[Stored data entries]
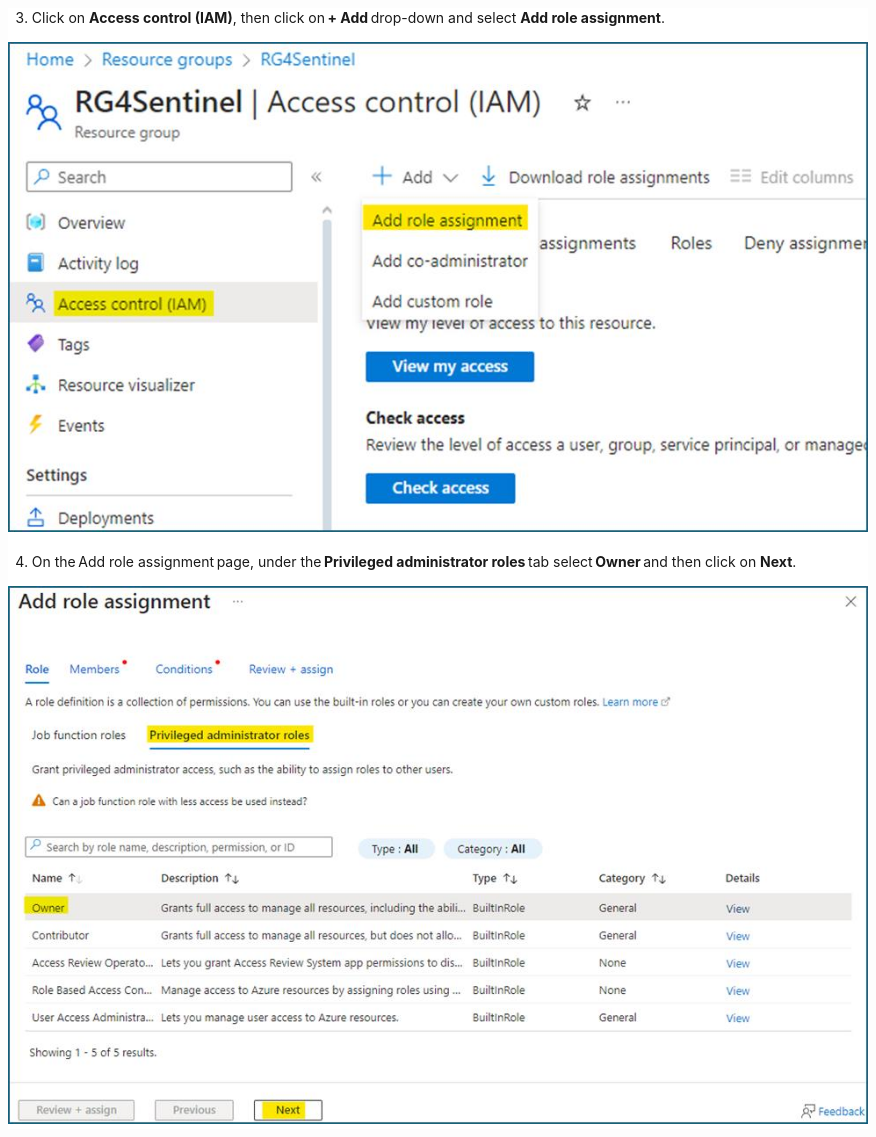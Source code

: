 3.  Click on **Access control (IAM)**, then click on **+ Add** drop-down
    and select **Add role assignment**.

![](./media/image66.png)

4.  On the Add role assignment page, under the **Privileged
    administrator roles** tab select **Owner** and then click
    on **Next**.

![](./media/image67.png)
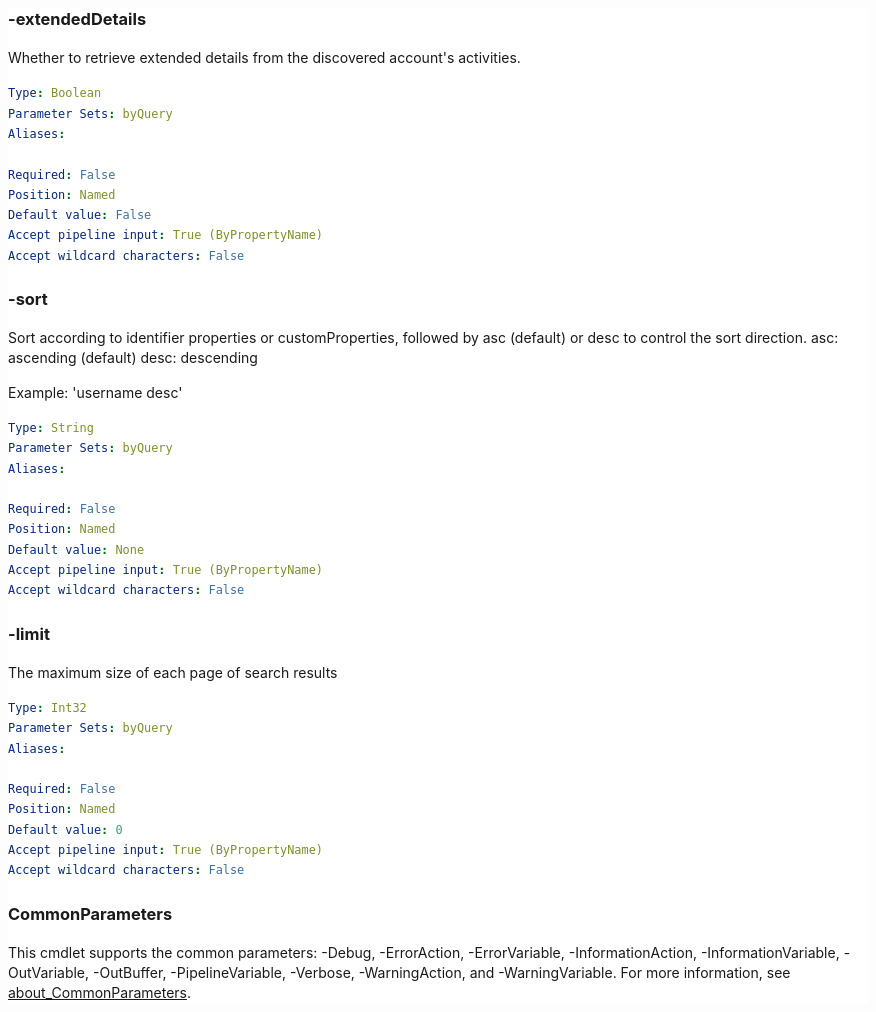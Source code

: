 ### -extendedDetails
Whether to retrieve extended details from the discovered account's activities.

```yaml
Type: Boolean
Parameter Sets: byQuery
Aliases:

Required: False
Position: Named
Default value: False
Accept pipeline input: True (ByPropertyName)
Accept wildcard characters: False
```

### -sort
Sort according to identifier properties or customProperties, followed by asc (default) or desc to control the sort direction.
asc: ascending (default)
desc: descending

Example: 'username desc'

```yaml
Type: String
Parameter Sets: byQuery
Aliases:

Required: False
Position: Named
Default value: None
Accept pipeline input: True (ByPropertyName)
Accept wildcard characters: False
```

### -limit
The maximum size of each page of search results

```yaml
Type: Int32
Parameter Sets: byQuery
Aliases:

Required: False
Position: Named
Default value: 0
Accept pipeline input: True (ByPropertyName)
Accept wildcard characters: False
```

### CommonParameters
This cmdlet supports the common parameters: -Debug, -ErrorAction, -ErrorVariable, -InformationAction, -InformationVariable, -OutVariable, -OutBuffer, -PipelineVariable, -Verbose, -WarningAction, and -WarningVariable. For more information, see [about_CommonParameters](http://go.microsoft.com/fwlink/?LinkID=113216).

*Your task:* Above are the records; return them exactly, minus the pictures.

*Exercise result:*
Source code

: 3.  Click on **Access control (IAM)**, then click on **+ Add** drop-down
    and select **Add role assignment**.

![](./media/image66.png)

4.  On the Add role assignment page, under the **Privileged
    administrator roles** tab select **Owner** and then click
    on **Next**.

![](./media/image67.png)
Source code

: ### -extendedDetails
Whether to retrieve extended details from the discovered account's activities.

```yaml
Type: Boolean
Parameter Sets: byQuery
Aliases:

Required: False
Position: Named
Default value: False
Accept pipeline input: True (ByPropertyName)
Accept wildcard characters: False
```

### -sort
Sort according to identifier properties or customProperties, followed by asc (default) or desc to control the sort direction.
asc: ascending (default)
desc: descending

Example: 'username desc'

```yaml
Type: String
Parameter Sets: byQuery
Aliases:

Required: False
Position: Named
Default value: None
Accept pipeline input: True (ByPropertyName)
Accept wildcard characters: False
```

### -limit
The maximum size of each page of search results

```yaml
Type: Int32
Parameter Sets: byQuery
Aliases:

Required: False
Position: Named
Default value: 0
Accept pipeline input: True (ByPropertyName)
Accept wildcard characters: False
```

### CommonParameters
This cmdlet supports the common parameters: -Debug, -ErrorAction, -ErrorVariable, -InformationAction, -InformationVariable, -OutVariable, -OutBuffer, -PipelineVariable, -Verbose, -WarningAction, and -WarningVariable. For more information, see [about_CommonParameters](http://go.microsoft.com/fwlink/?LinkID=113216).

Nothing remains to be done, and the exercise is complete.